6.1.2    Disabling a Queue

Use the pddisable command to disable a queue. When you disable a queue, the queue does not accept print jobs. The pddisable command has the following command-line syntax:

pddisable -c queue [-m message text] [-x extended_attribute_string] [-X attribute_filename] queue_name

6.1.3    Removing All Jobs from a Queue

Operators and Administrators can use the pdclean command to remove all jobs from a queue.

When you use the pdclean command to remove all jobs from a queue, jobs that are currently printing, retained, or processing at associated physical printers are deleted. Before the command can be executed, the queue must be disabled.

6.1.4    Determining Queue States

The attribute state contains the current state of a queue. A queue can be in one of the two states described below:

A queue is paused with the pdpause command and is resumed with the pdresume command.
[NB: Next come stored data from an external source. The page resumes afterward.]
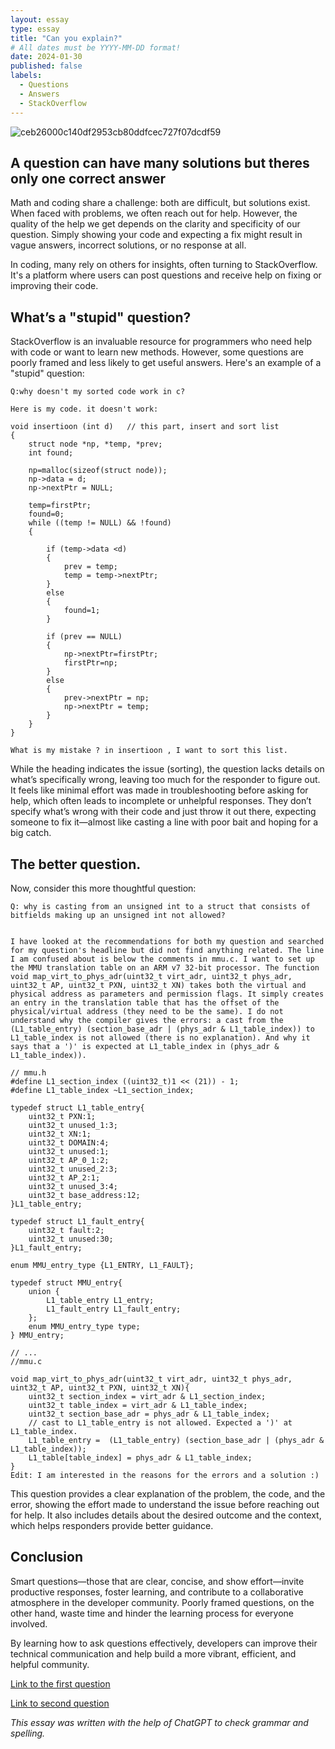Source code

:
 ```yaml
---
layout: essay
type: essay
title: "Can you explain?"
# All dates must be YYYY-MM-DD format!
date: 2024-01-30
published: false
labels:
  - Questions
  - Answers
  - StackOverflow
---
```


 ![ceb26000c140df2953cb80ddfcec727f07dcdf59](https://github.com/user-attachments/assets/ded9c45a-5441-4b1f-a600-421e758673c0)


## A question can have many solutions but theres only one correct answer

Math and coding share a challenge: both are difficult, but solutions exist. When faced with problems, we often reach out for help. However, the quality of the help we get depends on the clarity and specificity of our question. Simply showing your code and expecting a fix might result in vague answers, incorrect solutions, or no response at all.

In coding, many rely on others for insights, often turning to StackOverflow. It's a platform where users can post questions and receive help on fixing or improving their code.

## What’s a "stupid" question?

StackOverflow is an invaluable resource for programmers who need help with code or want to learn new methods. However, some questions are poorly framed and less likely to get useful answers. Here's an example of a "stupid" question:

```
Q:why doesn't my sorted code work in c? 

Here is my code. it doesn't work:

void insertioon (int d)   // this part, insert and sort list
{                     
    struct node *np, *temp, *prev;
    int found;

    np=malloc(sizeof(struct node));
    np->data = d;
    np->nextPtr = NULL;

    temp=firstPtr;
    found=0;
    while ((temp != NULL) && !found)
    {

        if (temp->data <d)
        {
            prev = temp;
            temp = temp->nextPtr;
        }
        else
        {
            found=1;
        }

        if (prev == NULL)
        {
            np->nextPtr=firstPtr;
            firstPtr=np;
        }
        else
        {
            prev->nextPtr = np;
            np->nextPtr = temp;
        }
    }
}

What is my mistake ? in insertioon , I want to sort this list.
```

While the heading indicates the issue (sorting), the question lacks details on what’s specifically wrong, leaving too much for the responder to figure out. It feels like minimal effort was made in troubleshooting before asking for help, which often leads to incomplete or unhelpful responses. They don’t specify what’s wrong with their code and just throw it out there, expecting someone to fix it—almost like casting a line with poor bait and hoping for a big catch.

## The better question.

Now, consider this more thoughtful question:

```
Q: why is casting from an unsigned int to a struct that consists of bitfields making up an unsigned int not allowed?


I have looked at the recommendations for both my question and searched for my question's headline but did not find anything related. The line I am confused about is below the comments in mmu.c. I want to set up the MMU translation table on an ARM v7 32-bit processor. The function void map_virt_to_phys_adr(uint32_t virt_adr, uint32_t phys_adr, uint32_t AP, uint32_t PXN, uint32_t XN) takes both the virtual and physical address as parameters and permission flags. It simply creates an entry in the translation table that has the offset of the physical/virtual address (they need to be the same). I do not understand why the compiler gives the errors: a cast from the (L1_table_entry) (section_base_adr | (phys_adr & L1_table_index)) to L1_table_index is not allowed (there is no explanation). And why it says that a ')' is expected at L1_table_index in (phys_adr & L1_table_index)).

// mmu.h
#define L1_section_index ((uint32_t)1 << (21)) - 1;
#define L1_table_index ~L1_section_index;

typedef struct L1_table_entry{
    uint32_t PXN:1;
    uint32_t unused_1:3;
    uint32_t XN:1;
    uint32_t DOMAIN:4;
    uint32_t unused:1;
    uint32_t AP_0_1:2;
    uint32_t unused_2:3;
    uint32_t AP_2:1;
    uint32_t unused_3:4;
    uint32_t base_address:12;
}L1_table_entry;

typedef struct L1_fault_entry{
    uint32_t fault:2;
    uint32_t unused:30;
}L1_fault_entry;

enum MMU_entry_type {L1_ENTRY, L1_FAULT};

typedef struct MMU_entry{
    union {
        L1_table_entry L1_entry;
        L1_fault_entry L1_fault_entry;
    };
    enum MMU_entry_type type;
} MMU_entry;

// ...
//mmu.c

void map_virt_to_phys_adr(uint32_t virt_adr, uint32_t phys_adr, uint32_t AP, uint32_t PXN, uint32_t XN){
    uint32_t section_index = virt_adr & L1_section_index;
    uint32_t table_index = virt_adr & L1_table_index;
    uint32_t section_base_adr = phys_adr & L1_table_index;
    // cast to L1_table_entry is not allowed. Expected a ')' at L1_table_index.
    L1_table_entry =  (L1_table_entry) (section_base_adr | (phys_adr & L1_table_index));
    L1_table[table_index] = phys_adr & L1_table_index;
}
Edit: I am interested in the reasons for the errors and a solution :)
```

This question provides a clear explanation of the problem, the code, and the error, showing the effort made to understand the issue before reaching out for help. It also includes details about the desired outcome and the context, which helps responders provide better guidance.

## Conclusion

Smart questions—those that are clear, concise, and show effort—invite productive responses, foster learning, and contribute to a collaborative atmosphere in the developer community. Poorly framed questions, on the other hand, waste time and hinder the learning process for everyone involved.

By learning how to ask questions effectively, developers can improve their technical communication and help build a more vibrant, efficient, and helpful community.



[Link to the first question](https://stackoverflow.com/questions/23712595/why-doesnt-my-sorted-code-work-in-c)



[Link to second question](https://stackoverflow.com/questions/79390209/why-is-casting-from-an-unsigned-int-to-a-struct-that-consists-of-bitfields-makin)

_This essay was written with the help of ChatGPT to check grammar and spelling._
6.1.5    Setting Limits for Queue Backlog Events

You can set the limits at which the queue is considered backlogged and not backlogged. You can also control whether the spooler disables and enables a queue when the number of jobs reaches these limits.
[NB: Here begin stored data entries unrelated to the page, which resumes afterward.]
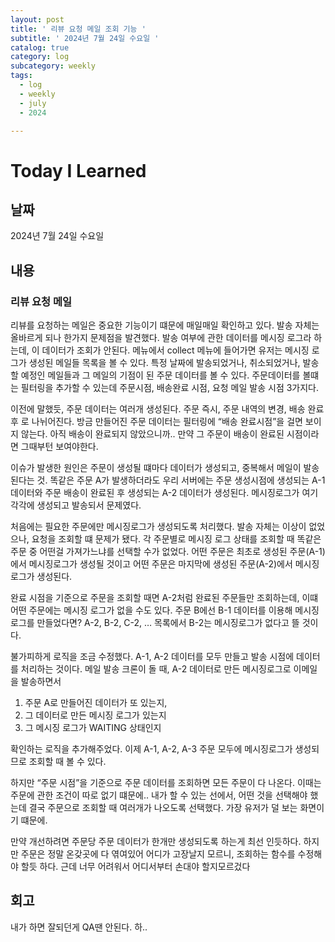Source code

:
 ```yaml
---
layout: post
title: ' 리뷰 요청 메일 조회 기능 '
subtitle: ' 2024년 7월 24일 수요일 '
catalog: true
category: log
subcategory: weekly
tags:
  - log
  - weekly
  - july
  - 2024

---
```


# Today I Learned

## 날짜

2024년 7월 24일 수요일

## 내용

### 리뷰 요청 메일

 리뷰를 요청하는 메일은 중요한 기능이기 떄문에 매일매일 확인하고 있다. 발송 자체는 올바르게 되나 한가지 문제점을 발견했다. 발송 여부에 관한 데이터를 메시징 로그라 하는데, 이 데이터가 조회가 안된다. 메뉴에서 collect 메뉴에 들어가면 유저는 메시징 로그가 생성된 메일들 목록을 볼 수 있다. 특정 날짜에 발송되었거나, 취소되었거나, 발송할 예정인 메일들과 그 메일의 기점이 된 주문 데이터를 볼 수 있다. 주문데이터를 볼떄는 필터링을 추가할 수 있는데 주문시점, 배송완료 시점, 요청 메일 발송 시점 3가지다.

 이전에 말했듯, 주문 데이터는 여러개 생성된다. 주문 즉시, 주문 내역의 변경, 배송 완료 후 로 나뉘어진다. 방금 만들어진 주문 데이터는 필터링에 “배송 완료시점”을 걸면 보이지 않는다. 아직 배송이 완료되지 않았으니까.. 만약 그 주문이 배송이 완료된 시점이라면 그때부턴 보여야한다. 

 이슈가 발생한 원인은 주문이 생성될 떄마다 데이터가 생성되고, 중복해서 메일이 발송된다는 것. 똑같은 주문 A가 발생하더라도 우리 서버에는 주문 생성시점에 생성되는 A-1 데이터와 주문 배송이 완료된 후 생성되는 A-2 데이터가 생성된다. 메시징로그가 여기 각각에 생성되고 발송되서 문제였다.

 처음에는 필요한 주문에만 메시징로그가 생성되도록 처리했다. 발송 자체는 이상이 없었으나, 요청을 조회할 떄 문제가 됐다. 각 주문별로 메시징 로그 상태를 조회할 때 똑같은 주문 중 어떤걸 가져가느냐를 선택할 수가 없었다. 어떤 주문은 최초로 생성된 주문(A-1)에서 메시징로그가 생성될 것이고 어떤 주문은 마지막에 생성된 주문(A-2)에서 메시징로그가 생성된다. 

 완료 시점을 기준으로 주문을 조회할 때면 A-2처럼 완료된 주문들만 조회하는데, 이떄 어떤 주문에는 메시징 로그가 없을 수도 있다. 주문 B에선 B-1 데이터를 이용해 메시징 로그를 만들었다면? A-2, B-2, C-2, … 목록에서 B-2는 메시징로그가 없다고 뜰 것이다.

 불가피하게 로직을 조금 수정했다. A-1, A-2 데이터를 모두 만들고 발송 시점에 데이터를 처리하는 것이다. 메일 발송 크론이 돌 때, A-2 데이터로 만든 메시징로그로 이메일을 발송하면서

1. 주문 A로 만들어진 데이터가 또 있는지,
2. 그 데이터로 만든 메시징 로그가 있는지
3. 그 메시징 로그가 WAITING 상태인지

확인하는 로직을 추가해주었다. 이제 A-1, A-2, A-3 주문 모두에 메시징로그가 생성되므로 조회할 때 볼 수 있다.

 하지만 “주문 시점”을 기준으로 주문 데이터를 조회하면 모든 주문이 다 나온다. 이때는 주문에 관한 조건이 따로 없기 떄문에.. 내가 할 수 있는 선에서, 어떤 것을 선택해야 했는데 결국 주문으로 조회할 때 여러개가 나오도록 선택했다. 가장 유저가 덜 보는 화면이기 떄문에.

 만약 개선하려면 주문당 주문 데이터가 한개만 생성되도록 하는게 최선 인듯하다. 하지만 주문은 정말 온갖곳에 다 엮여있어 어디가 고장날지 모르니, 조회하는 함수를 수정해야 할듯 하다. 근데 너무 어려워서 어디서부터 손대야 할지모르겄다 

## 회고

내가 하면 잘되던게 QA땐 안된다. 하..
By setting the queue-backlog-upper-limit attribute and the queue-backlog-lower-limit attribute, you specify the number of pending jobs in a queue that causes an event to be delivered. When the upper limit number is reached, you receive a notification message. When the number of pending jobs decreases to the lower limit, the queue is no longer backlogged and another event is declared.
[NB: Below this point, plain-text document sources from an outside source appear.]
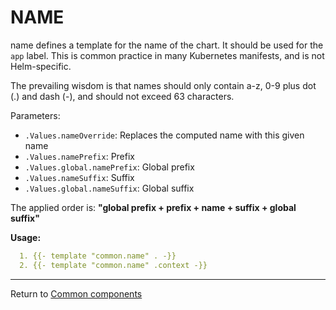 # NAME

name defines a template for the name of the chart. It should be used for the `app` label.
This is common practice in many Kubernetes manifests, and is not Helm-specific.

The prevailing wisdom is that names should only contain a-z, 0-9 plus dot (.) and dash (-), and should
not exceed 63 characters.

Parameters:

- `.Values.nameOverride`: Replaces the computed name with this given name
- `.Values.namePrefix`: Prefix
- `.Values.global.namePrefix`: Global prefix
- `.Values.nameSuffix`: Suffix
- `.Values.global.nameSuffix`: Global suffix

The applied order is: **"global prefix + prefix + name + suffix + global suffix"**

**Usage:**

```yaml
  1. {{- template "common.name" . -}}
  2. {{- template "common.name" .context -}}
```

___
Return to [Common components](./README.md)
If you set the disable-backlogged-queue=yes attribute, the spooler automatically disables the queue when the number of pending jobs reaches the upper limit that you set; it automatically enables the queue when the lower limit is reached. If disable-backlogged-queue=no, which is the default, the spooler does not disable or enable backlogged queues.

You can use the pdset or the pdcreate command to set the queue backlog upper and lower limits.

You can apply these attributes to all queues on a spooler by replacing the queue name with the spooler name followed by a colon; for example, my_splr:.

6.1.6    Listing Queue Attributes

You can use the pdls command to display the attributes of a queue.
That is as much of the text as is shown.